• _Exercise directions_:
Count the lines below that contain the word "operations", and report only that number.

• _Stored data_:
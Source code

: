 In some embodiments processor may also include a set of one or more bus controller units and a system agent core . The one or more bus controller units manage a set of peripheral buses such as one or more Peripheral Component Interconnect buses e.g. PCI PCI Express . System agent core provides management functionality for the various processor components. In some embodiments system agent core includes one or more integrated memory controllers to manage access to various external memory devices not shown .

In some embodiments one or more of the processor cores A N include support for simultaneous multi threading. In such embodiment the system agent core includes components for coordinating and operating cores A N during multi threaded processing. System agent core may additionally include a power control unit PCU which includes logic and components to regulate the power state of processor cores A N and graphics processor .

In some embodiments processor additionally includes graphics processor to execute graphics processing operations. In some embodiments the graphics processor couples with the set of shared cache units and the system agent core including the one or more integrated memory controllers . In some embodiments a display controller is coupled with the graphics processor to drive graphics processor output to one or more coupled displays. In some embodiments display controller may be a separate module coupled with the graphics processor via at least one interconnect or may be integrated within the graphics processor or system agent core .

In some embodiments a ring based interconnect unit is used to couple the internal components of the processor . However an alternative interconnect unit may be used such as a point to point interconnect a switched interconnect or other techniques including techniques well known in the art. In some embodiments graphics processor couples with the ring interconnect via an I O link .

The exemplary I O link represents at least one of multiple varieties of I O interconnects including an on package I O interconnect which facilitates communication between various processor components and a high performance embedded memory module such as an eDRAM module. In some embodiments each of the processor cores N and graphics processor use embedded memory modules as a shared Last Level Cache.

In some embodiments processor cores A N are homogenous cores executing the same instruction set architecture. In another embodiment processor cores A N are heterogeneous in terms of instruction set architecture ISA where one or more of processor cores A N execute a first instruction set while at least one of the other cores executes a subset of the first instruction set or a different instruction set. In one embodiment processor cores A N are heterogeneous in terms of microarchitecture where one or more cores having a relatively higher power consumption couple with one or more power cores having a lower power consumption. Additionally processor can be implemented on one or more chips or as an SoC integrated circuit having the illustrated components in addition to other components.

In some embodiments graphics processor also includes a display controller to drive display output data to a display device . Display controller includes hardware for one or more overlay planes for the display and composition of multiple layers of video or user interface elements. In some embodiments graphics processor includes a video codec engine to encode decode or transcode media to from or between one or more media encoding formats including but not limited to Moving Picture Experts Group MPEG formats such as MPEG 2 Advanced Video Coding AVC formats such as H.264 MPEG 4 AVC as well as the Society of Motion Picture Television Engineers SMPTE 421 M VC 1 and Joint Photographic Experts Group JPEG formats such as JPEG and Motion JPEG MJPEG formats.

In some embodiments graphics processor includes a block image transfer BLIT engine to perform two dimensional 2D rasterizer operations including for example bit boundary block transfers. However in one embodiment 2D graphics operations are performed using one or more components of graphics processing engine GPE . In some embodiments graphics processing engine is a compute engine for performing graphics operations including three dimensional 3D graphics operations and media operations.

• _Answer section_:
2